TASK DETAILS: Would you please reproduce all the entries exactly, leaving the pictures out?

EXERCISE INPUTS:

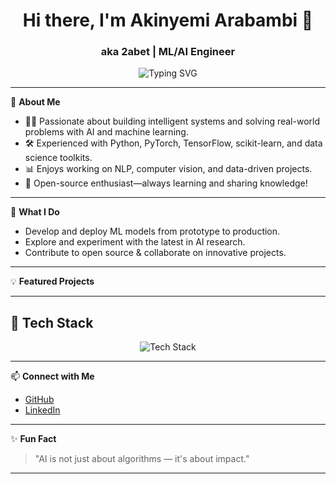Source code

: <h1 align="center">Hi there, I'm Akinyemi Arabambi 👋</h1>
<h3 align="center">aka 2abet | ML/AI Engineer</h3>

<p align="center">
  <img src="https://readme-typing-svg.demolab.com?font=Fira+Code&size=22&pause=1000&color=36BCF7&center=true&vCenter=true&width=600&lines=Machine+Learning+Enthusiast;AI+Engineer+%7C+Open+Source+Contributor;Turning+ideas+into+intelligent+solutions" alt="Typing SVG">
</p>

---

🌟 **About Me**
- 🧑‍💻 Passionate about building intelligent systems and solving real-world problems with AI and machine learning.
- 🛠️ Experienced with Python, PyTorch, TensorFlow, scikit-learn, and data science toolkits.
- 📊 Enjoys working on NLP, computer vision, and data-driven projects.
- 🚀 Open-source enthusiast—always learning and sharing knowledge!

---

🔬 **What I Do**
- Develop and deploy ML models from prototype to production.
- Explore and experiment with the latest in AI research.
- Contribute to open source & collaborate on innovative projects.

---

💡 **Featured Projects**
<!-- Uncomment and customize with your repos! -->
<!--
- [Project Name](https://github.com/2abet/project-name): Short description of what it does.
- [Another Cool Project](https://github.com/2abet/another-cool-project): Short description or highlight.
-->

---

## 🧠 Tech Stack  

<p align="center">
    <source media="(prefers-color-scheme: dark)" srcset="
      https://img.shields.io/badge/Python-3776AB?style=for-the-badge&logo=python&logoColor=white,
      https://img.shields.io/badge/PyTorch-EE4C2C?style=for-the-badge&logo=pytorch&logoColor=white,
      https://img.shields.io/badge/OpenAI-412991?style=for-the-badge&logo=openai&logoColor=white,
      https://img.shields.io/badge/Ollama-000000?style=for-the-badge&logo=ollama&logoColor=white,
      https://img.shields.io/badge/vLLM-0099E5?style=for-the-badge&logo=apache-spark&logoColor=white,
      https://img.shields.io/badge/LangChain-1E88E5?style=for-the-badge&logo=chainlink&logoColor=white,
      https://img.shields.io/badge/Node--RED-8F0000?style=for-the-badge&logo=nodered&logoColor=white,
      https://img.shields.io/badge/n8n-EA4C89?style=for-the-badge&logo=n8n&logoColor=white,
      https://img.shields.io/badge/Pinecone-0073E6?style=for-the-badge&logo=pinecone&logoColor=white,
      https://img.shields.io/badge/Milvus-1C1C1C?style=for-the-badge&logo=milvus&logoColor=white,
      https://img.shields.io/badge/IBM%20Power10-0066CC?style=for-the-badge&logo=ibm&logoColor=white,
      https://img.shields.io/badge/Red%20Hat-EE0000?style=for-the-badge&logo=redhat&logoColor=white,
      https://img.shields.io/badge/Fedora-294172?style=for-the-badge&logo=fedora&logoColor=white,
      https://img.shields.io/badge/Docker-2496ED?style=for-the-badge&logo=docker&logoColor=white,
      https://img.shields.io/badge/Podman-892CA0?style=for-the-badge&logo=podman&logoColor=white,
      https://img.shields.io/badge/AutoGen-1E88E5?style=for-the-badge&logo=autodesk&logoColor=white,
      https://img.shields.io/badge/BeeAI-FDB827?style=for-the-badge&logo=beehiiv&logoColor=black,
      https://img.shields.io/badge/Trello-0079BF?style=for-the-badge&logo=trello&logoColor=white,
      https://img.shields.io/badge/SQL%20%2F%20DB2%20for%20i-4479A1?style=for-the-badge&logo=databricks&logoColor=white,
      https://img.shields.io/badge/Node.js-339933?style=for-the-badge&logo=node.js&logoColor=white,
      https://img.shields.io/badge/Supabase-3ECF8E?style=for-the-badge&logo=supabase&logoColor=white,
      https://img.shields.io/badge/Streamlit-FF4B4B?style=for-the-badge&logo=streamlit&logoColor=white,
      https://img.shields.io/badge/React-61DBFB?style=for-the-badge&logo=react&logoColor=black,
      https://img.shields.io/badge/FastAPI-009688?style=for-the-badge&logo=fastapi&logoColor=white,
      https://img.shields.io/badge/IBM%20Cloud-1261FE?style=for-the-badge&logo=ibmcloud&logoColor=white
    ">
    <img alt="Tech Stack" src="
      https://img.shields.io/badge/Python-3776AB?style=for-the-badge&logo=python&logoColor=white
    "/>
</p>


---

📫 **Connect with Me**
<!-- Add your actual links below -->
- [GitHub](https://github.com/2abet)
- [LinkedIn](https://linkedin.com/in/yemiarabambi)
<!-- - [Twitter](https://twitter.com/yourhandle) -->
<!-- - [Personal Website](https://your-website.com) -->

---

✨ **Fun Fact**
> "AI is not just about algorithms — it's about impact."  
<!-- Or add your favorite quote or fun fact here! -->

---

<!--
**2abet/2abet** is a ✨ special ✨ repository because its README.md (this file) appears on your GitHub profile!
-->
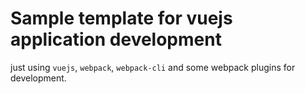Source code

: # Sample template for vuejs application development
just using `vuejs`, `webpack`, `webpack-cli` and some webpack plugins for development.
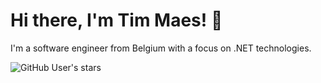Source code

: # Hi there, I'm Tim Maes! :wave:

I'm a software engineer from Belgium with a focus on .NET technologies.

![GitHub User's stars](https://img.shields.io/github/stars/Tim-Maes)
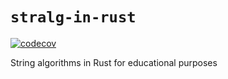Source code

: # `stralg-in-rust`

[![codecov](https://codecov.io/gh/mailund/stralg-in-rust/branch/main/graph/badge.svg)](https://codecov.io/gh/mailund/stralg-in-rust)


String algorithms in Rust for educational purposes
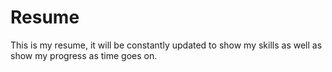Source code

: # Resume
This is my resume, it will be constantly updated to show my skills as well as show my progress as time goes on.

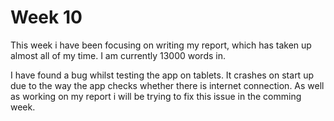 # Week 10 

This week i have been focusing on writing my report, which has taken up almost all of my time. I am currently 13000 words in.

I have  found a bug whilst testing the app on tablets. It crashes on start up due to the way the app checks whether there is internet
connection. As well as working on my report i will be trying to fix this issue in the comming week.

EXERCISE RESULT:
Source code

: <h1 align="center">Hi there, I'm Akinyemi Arabambi 👋</h1>
<h3 align="center">aka 2abet | ML/AI Engineer</h3>

<p align="center">
  <img src="https://readme-typing-svg.demolab.com?font=Fira+Code&size=22&pause=1000&color=36BCF7&center=true&vCenter=true&width=600&lines=Machine+Learning+Enthusiast;AI+Engineer+%7C+Open+Source+Contributor;Turning+ideas+into+intelligent+solutions" alt="Typing SVG">
</p>

---

🌟 **About Me**
- 🧑‍💻 Passionate about building intelligent systems and solving real-world problems with AI and machine learning.
- 🛠️ Experienced with Python, PyTorch, TensorFlow, scikit-learn, and data science toolkits.
- 📊 Enjoys working on NLP, computer vision, and data-driven projects.
- 🚀 Open-source enthusiast—always learning and sharing knowledge!

---

🔬 **What I Do**
- Develop and deploy ML models from prototype to production.
- Explore and experiment with the latest in AI research.
- Contribute to open source & collaborate on innovative projects.

---

💡 **Featured Projects**
<!-- Uncomment and customize with your repos! -->
<!--
- [Project Name](https://github.com/2abet/project-name): Short description of what it does.
- [Another Cool Project](https://github.com/2abet/another-cool-project): Short description or highlight.
-->

---

## 🧠 Tech Stack  

<p align="center">
    <source media="(prefers-color-scheme: dark)" srcset="
      https://img.shields.io/badge/Python-3776AB?style=for-the-badge&logo=python&logoColor=white,
      https://img.shields.io/badge/PyTorch-EE4C2C?style=for-the-badge&logo=pytorch&logoColor=white,
      https://img.shields.io/badge/OpenAI-412991?style=for-the-badge&logo=openai&logoColor=white,
      https://img.shields.io/badge/Ollama-000000?style=for-the-badge&logo=ollama&logoColor=white,
      https://img.shields.io/badge/vLLM-0099E5?style=for-the-badge&logo=apache-spark&logoColor=white,
      https://img.shields.io/badge/LangChain-1E88E5?style=for-the-badge&logo=chainlink&logoColor=white,
      https://img.shields.io/badge/Node--RED-8F0000?style=for-the-badge&logo=nodered&logoColor=white,
      https://img.shields.io/badge/n8n-EA4C89?style=for-the-badge&logo=n8n&logoColor=white,
      https://img.shields.io/badge/Pinecone-0073E6?style=for-the-badge&logo=pinecone&logoColor=white,
      https://img.shields.io/badge/Milvus-1C1C1C?style=for-the-badge&logo=milvus&logoColor=white,
      https://img.shields.io/badge/IBM%20Power10-0066CC?style=for-the-badge&logo=ibm&logoColor=white,
      https://img.shields.io/badge/Red%20Hat-EE0000?style=for-the-badge&logo=redhat&logoColor=white,
      https://img.shields.io/badge/Fedora-294172?style=for-the-badge&logo=fedora&logoColor=white,
      https://img.shields.io/badge/Docker-2496ED?style=for-the-badge&logo=docker&logoColor=white,
      https://img.shields.io/badge/Podman-892CA0?style=for-the-badge&logo=podman&logoColor=white,
      https://img.shields.io/badge/AutoGen-1E88E5?style=for-the-badge&logo=autodesk&logoColor=white,
      https://img.shields.io/badge/BeeAI-FDB827?style=for-the-badge&logo=beehiiv&logoColor=black,
      https://img.shields.io/badge/Trello-0079BF?style=for-the-badge&logo=trello&logoColor=white,
      https://img.shields.io/badge/SQL%20%2F%20DB2%20for%20i-4479A1?style=for-the-badge&logo=databricks&logoColor=white,
      https://img.shields.io/badge/Node.js-339933?style=for-the-badge&logo=node.js&logoColor=white,
      https://img.shields.io/badge/Supabase-3ECF8E?style=for-the-badge&logo=supabase&logoColor=white,
      https://img.shields.io/badge/Streamlit-FF4B4B?style=for-the-badge&logo=streamlit&logoColor=white,
      https://img.shields.io/badge/React-61DBFB?style=for-the-badge&logo=react&logoColor=black,
      https://img.shields.io/badge/FastAPI-009688?style=for-the-badge&logo=fastapi&logoColor=white,
      https://img.shields.io/badge/IBM%20Cloud-1261FE?style=for-the-badge&logo=ibmcloud&logoColor=white
    ">
    <img alt="Tech Stack" src="
      https://img.shields.io/badge/Python-3776AB?style=for-the-badge&logo=python&logoColor=white
    "/>
</p>


---

📫 **Connect with Me**
<!-- Add your actual links below -->
- [GitHub](https://github.com/2abet)
- [LinkedIn](https://linkedin.com/in/yemiarabambi)
<!-- - [Twitter](https://twitter.com/yourhandle) -->
<!-- - [Personal Website](https://your-website.com) -->

---

✨ **Fun Fact**
> "AI is not just about algorithms — it's about impact."  
<!-- Or add your favorite quote or fun fact here! -->

---

<!--
**2abet/2abet** is a ✨ special ✨ repository because its README.md (this file) appears on your GitHub profile!
-->
Source code

: # Sample template for vuejs application development
just using `vuejs`, `webpack`, `webpack-cli` and some webpack plugins for development.
Source code

: # Hi there, I'm Tim Maes! :wave:

I'm a software engineer from Belgium with a focus on .NET technologies.

![GitHub User's stars](https://img.shields.io/github/stars/Tim-Maes)
Source code

: # `stralg-in-rust`

[![codecov](https://codecov.io/gh/mailund/stralg-in-rust/branch/main/graph/badge.svg)](https://codecov.io/gh/mailund/stralg-in-rust)


String algorithms in Rust for educational purposes
Source code

: # Resume
This is my resume, it will be constantly updated to show my skills as well as show my progress as time goes on.

 # Week 10 

This week i have been focusing on writing my report, which has taken up almost all of my time. I am currently 13000 words in.

I have  found a bug whilst testing the app on tablets. It crashes on start up due to the way the app checks whether there is internet
connection. As well as working on my report i will be trying to fix this issue in the comming week.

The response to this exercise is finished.